Please return every line in the following data that includes the string "Теоретически".
##### Entries provided
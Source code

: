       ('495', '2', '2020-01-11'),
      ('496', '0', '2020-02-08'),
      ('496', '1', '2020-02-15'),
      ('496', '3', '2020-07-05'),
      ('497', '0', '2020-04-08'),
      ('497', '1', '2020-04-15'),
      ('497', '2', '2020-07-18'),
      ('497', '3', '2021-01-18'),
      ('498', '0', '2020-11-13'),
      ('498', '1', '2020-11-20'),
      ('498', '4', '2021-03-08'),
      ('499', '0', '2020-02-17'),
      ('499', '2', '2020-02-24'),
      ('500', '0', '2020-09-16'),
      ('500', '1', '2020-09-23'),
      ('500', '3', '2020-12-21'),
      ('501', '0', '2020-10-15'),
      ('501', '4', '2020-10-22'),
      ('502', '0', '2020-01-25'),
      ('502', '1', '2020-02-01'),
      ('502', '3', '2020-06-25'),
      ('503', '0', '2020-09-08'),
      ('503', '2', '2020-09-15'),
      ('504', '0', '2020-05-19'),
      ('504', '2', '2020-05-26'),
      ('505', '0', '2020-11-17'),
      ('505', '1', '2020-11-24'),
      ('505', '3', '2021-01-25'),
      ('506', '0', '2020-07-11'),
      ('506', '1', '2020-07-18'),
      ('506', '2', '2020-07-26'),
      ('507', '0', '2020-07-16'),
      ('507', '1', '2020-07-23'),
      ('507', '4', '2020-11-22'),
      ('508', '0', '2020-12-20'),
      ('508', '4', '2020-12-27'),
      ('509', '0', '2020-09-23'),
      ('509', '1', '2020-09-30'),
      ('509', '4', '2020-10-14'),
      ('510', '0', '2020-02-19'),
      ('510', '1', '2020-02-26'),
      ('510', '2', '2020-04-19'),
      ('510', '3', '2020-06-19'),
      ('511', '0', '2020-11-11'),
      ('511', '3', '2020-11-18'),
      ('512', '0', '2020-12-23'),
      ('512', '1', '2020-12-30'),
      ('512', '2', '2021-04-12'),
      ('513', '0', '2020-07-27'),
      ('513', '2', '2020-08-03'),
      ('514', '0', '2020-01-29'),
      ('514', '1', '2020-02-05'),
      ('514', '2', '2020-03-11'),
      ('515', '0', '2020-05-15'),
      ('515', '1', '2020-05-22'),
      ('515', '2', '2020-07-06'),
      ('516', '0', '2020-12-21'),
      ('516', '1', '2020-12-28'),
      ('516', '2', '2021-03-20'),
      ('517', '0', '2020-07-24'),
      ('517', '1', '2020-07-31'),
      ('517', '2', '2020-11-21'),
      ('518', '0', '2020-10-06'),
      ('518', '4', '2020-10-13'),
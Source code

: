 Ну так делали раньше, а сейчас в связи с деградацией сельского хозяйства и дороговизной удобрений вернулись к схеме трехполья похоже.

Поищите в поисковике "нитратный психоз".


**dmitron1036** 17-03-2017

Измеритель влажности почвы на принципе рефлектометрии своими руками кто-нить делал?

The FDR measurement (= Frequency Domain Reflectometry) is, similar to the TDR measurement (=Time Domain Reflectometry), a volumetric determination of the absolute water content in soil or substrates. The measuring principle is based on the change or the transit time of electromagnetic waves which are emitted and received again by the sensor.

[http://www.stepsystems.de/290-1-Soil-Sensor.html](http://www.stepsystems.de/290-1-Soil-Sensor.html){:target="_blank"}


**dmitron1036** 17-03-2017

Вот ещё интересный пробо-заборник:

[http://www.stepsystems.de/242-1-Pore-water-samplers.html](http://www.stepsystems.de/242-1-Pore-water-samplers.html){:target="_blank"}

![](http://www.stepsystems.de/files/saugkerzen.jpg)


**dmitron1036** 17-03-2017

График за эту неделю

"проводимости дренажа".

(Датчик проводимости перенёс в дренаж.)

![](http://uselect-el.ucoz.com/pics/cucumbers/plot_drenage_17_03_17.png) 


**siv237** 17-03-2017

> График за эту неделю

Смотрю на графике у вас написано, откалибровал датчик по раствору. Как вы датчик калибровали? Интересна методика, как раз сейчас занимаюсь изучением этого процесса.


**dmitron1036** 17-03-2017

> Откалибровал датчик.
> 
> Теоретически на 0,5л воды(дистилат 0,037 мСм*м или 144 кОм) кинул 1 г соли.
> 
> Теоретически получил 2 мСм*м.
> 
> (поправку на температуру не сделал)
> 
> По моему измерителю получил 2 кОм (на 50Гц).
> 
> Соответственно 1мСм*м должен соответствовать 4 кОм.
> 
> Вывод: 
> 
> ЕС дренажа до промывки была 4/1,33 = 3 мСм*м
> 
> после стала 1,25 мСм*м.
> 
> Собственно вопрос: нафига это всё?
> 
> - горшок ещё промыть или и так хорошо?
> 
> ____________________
##########
Finished task
> Теоретически на 0,5л воды(дистилат 0,037 мСм*м или 144 кОм) кинул 1 г соли.
> Теоретически получил 2 мСм*м.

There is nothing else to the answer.